*ABOUT THIS TASK*: Where "html" occurs in a line of the entries below, copy that line.

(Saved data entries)
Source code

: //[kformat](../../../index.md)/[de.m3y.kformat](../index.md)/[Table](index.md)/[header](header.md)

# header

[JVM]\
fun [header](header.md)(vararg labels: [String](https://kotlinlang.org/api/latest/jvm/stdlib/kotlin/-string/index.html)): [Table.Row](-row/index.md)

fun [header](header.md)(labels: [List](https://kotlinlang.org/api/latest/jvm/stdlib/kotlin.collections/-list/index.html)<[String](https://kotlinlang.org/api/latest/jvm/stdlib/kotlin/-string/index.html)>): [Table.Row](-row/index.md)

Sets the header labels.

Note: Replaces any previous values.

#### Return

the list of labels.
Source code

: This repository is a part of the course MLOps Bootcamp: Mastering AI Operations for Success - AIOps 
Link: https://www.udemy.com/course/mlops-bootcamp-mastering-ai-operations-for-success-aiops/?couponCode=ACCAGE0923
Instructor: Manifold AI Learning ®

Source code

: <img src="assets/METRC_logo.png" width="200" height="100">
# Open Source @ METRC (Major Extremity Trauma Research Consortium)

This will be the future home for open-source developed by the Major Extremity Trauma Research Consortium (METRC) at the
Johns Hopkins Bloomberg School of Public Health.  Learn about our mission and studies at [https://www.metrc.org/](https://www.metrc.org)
* * *
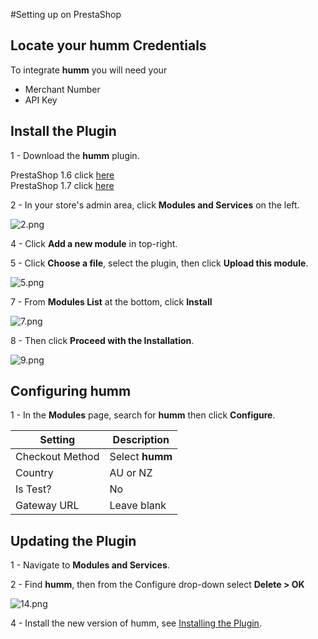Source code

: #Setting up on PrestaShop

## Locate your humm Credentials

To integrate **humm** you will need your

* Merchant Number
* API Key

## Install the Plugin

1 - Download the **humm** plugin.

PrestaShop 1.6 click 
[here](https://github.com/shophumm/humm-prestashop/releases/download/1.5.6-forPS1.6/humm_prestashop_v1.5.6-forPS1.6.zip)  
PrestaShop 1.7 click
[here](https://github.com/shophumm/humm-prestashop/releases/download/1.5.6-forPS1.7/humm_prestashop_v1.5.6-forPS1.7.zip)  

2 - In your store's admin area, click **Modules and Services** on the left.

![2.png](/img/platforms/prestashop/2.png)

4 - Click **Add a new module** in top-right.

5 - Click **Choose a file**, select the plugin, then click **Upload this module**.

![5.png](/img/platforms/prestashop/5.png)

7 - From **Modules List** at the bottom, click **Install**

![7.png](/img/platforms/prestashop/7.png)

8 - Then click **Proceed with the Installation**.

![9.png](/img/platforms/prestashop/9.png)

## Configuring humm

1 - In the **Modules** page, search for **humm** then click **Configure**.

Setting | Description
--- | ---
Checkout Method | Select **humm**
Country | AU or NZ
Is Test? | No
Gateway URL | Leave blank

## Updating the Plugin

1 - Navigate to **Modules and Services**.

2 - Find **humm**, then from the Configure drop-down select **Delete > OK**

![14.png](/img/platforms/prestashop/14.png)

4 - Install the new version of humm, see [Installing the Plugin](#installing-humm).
==
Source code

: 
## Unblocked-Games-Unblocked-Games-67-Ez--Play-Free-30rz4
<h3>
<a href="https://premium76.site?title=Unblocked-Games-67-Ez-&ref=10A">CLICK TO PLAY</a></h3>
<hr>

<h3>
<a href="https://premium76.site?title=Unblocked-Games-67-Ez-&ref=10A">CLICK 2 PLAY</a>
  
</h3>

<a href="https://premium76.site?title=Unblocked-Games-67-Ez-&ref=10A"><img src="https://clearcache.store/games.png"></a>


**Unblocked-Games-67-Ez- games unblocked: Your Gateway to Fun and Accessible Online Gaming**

*REPLY*:
fun [header](header.md)(vararg labels: [String](https://kotlinlang.org/api/latest/jvm/stdlib/kotlin/-string/index.html)): [Table.Row](-row/index.md)
fun [header](header.md)(labels: [List](https://kotlinlang.org/api/latest/jvm/stdlib/kotlin.collections/-list/index.html)<[String](https://kotlinlang.org/api/latest/jvm/stdlib/kotlin/-string/index.html)>): [Table.Row](-row/index.md)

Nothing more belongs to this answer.